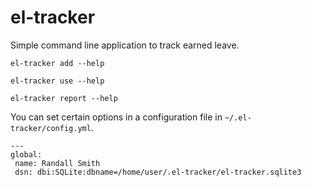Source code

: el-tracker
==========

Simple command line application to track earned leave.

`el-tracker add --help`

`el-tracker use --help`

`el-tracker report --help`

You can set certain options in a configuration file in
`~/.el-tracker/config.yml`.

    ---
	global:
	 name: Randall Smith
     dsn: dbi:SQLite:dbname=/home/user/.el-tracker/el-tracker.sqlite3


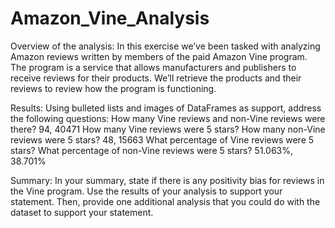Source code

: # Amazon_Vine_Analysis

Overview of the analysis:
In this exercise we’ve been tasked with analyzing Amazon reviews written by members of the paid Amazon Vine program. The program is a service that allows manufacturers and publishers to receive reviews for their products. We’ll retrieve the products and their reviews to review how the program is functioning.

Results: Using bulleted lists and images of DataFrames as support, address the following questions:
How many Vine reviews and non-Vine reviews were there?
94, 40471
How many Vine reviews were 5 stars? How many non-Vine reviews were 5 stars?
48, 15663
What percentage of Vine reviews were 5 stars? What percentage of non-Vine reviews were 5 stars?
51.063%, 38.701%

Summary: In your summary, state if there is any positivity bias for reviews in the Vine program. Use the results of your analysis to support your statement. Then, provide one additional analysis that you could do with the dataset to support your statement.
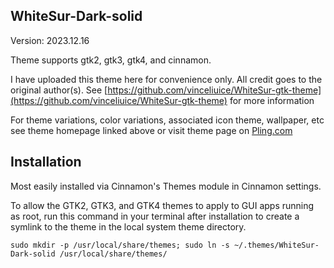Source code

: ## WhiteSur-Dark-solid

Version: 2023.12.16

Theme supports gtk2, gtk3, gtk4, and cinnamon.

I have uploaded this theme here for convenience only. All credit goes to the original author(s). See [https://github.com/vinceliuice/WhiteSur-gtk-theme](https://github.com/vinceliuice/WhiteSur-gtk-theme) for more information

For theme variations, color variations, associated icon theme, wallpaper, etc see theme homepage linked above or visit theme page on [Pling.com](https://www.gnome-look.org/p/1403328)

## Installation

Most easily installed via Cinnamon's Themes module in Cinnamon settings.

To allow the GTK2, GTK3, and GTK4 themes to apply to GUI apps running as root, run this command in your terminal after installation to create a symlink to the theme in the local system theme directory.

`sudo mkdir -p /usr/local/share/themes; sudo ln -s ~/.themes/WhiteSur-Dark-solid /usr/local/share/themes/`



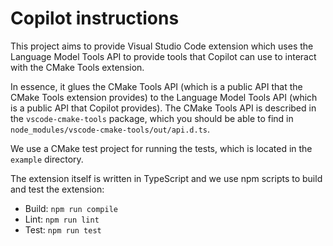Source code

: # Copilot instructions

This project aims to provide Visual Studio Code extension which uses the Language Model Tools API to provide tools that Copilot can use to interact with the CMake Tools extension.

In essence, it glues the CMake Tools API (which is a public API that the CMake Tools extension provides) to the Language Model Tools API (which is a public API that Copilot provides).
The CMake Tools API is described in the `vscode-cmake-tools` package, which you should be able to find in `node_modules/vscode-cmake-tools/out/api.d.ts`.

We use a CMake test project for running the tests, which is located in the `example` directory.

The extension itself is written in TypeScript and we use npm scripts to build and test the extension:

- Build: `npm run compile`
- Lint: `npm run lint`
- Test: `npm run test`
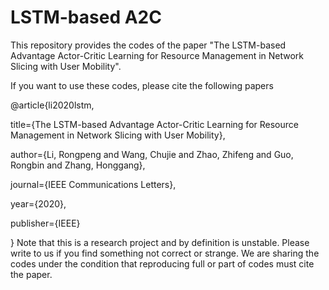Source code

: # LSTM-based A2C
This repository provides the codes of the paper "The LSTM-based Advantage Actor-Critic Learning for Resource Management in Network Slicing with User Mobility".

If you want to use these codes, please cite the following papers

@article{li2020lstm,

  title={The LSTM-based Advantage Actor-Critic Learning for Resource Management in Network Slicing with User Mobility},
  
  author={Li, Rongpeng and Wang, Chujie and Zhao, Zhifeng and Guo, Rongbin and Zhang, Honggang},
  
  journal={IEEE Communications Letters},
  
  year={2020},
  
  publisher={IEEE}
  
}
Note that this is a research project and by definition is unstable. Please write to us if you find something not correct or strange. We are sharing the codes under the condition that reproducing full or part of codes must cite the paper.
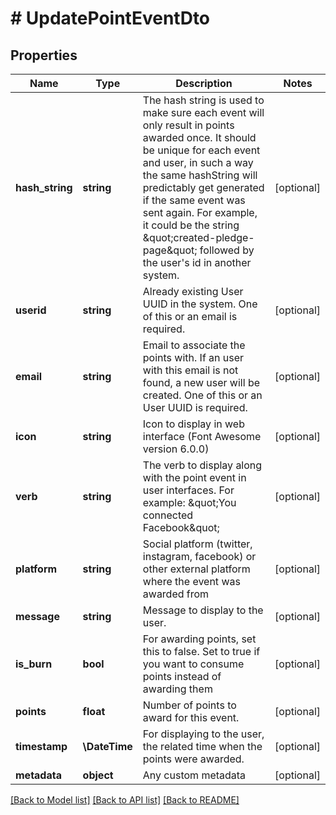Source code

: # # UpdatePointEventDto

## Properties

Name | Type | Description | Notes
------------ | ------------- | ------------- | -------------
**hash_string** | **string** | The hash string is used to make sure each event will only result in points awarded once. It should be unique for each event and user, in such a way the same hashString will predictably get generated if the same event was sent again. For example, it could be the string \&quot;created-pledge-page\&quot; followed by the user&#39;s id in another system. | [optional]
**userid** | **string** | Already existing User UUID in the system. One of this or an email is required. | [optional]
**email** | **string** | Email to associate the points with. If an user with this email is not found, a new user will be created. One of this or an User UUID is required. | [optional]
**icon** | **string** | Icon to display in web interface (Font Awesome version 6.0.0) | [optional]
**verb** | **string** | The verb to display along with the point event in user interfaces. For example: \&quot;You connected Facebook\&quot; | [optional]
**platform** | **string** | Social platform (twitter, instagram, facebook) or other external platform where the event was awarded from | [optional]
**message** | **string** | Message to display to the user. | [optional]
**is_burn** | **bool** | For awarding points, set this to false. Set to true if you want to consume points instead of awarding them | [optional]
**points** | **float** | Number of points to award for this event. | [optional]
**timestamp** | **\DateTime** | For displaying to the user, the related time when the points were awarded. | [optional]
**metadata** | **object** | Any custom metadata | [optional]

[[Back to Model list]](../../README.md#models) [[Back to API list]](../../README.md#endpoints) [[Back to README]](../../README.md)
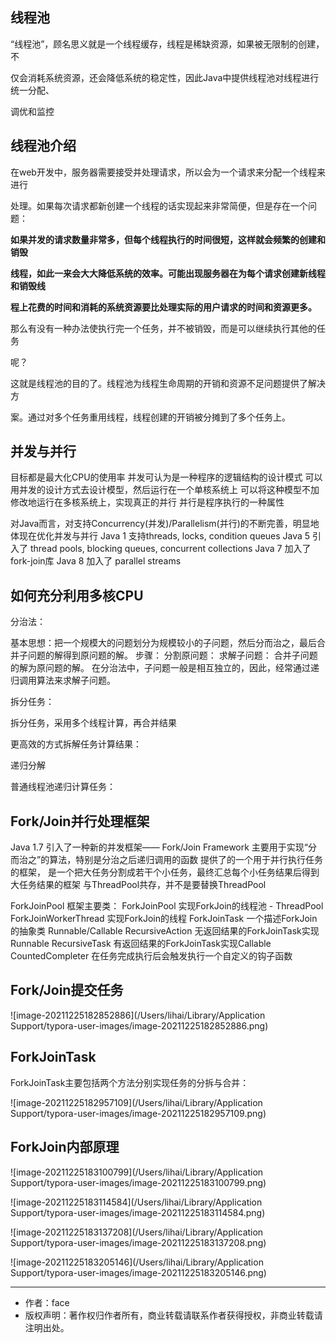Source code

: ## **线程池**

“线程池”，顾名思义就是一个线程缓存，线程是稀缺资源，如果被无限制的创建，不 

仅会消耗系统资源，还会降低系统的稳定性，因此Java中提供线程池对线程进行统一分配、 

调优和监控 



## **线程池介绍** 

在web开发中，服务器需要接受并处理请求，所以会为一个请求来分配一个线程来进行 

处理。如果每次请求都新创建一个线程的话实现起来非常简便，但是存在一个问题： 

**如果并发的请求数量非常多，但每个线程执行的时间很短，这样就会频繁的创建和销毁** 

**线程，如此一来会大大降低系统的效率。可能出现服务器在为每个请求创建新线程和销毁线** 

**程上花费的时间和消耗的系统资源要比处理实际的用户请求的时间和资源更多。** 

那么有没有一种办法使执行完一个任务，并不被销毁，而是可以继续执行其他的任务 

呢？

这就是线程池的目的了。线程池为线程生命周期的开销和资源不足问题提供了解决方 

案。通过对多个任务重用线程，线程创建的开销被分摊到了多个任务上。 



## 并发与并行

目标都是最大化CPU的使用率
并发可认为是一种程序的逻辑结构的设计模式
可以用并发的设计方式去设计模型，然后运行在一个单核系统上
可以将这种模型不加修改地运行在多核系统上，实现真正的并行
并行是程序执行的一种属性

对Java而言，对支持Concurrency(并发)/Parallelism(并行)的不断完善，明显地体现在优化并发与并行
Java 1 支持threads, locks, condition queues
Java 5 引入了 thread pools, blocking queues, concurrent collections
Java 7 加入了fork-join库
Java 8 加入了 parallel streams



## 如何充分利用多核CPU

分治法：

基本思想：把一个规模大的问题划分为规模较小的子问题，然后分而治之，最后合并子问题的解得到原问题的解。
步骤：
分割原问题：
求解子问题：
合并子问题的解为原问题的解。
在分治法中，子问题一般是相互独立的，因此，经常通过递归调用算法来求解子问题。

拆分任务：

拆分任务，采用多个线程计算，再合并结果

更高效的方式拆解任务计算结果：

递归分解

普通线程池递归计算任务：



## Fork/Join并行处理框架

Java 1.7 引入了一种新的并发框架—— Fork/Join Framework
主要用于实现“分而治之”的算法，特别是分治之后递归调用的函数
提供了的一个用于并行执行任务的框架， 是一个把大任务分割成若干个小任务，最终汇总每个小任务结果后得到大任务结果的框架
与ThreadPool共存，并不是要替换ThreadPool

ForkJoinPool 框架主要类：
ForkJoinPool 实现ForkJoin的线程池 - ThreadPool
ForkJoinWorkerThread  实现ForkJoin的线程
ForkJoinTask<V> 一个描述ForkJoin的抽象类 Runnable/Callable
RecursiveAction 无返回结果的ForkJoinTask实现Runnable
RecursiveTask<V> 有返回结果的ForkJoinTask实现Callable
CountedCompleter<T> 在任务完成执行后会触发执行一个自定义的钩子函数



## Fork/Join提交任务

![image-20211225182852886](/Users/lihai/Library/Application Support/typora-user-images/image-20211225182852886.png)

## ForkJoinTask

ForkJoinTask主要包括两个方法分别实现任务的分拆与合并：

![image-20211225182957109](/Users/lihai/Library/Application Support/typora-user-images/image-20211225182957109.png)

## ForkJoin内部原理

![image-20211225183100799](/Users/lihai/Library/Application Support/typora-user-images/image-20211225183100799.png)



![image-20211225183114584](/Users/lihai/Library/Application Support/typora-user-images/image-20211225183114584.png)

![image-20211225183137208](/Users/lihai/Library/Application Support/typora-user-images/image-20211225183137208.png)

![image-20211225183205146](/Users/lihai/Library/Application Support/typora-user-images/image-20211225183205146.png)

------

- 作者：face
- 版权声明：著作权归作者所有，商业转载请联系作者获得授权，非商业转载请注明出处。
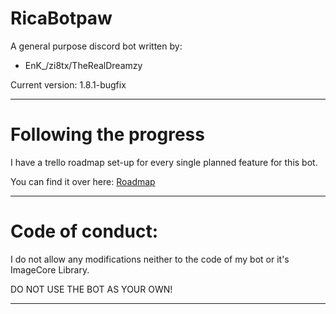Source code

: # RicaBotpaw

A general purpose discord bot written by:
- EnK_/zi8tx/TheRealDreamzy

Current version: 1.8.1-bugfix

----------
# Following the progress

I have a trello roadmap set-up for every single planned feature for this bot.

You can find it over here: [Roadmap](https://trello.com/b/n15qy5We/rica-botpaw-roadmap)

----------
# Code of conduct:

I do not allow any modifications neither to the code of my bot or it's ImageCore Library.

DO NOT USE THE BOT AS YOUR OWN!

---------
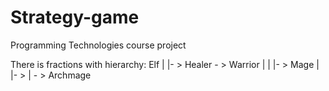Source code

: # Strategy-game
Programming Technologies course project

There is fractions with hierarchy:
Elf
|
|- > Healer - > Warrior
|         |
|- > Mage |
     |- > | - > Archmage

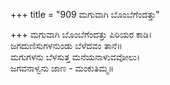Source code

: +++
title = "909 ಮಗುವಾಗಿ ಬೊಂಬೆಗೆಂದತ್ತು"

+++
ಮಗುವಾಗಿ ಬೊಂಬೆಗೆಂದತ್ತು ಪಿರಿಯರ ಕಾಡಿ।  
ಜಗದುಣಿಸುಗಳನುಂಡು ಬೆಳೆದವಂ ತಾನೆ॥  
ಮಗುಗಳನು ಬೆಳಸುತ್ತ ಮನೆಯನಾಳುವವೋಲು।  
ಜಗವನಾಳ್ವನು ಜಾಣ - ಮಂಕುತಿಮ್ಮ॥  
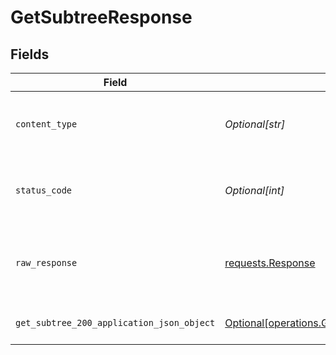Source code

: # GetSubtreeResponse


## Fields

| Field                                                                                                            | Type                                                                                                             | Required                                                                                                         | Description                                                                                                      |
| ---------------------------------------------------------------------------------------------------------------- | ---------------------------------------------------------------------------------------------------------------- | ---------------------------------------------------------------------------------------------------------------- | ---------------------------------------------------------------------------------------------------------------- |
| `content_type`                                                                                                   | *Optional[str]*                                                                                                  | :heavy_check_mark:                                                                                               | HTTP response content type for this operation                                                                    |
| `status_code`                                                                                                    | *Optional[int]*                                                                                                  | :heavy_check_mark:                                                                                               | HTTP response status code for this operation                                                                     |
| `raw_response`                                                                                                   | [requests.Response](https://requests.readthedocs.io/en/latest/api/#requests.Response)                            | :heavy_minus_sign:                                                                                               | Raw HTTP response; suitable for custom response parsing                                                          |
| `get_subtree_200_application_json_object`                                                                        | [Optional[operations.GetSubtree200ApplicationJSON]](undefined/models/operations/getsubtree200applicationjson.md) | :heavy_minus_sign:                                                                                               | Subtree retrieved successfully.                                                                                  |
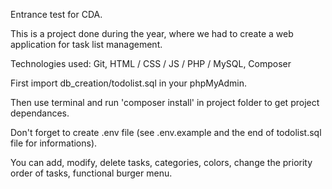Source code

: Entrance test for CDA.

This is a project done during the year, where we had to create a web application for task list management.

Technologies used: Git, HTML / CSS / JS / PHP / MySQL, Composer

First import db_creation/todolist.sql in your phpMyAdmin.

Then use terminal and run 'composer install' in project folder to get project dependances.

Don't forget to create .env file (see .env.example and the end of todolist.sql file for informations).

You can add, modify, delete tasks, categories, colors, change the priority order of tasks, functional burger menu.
------------------------------------------------------------------------
Find the word "Resource" in the entries. Copy each line that holds it.

RESULT FOR THIS EXERCISE ▸
This repository provides the codes of the paper "The LSTM-based Advantage Actor-Critic Learning for Resource Management in Network Slicing with User Mobility".
  title={The LSTM-based Advantage Actor-Critic Learning for Resource Management in Network Slicing with User Mobility},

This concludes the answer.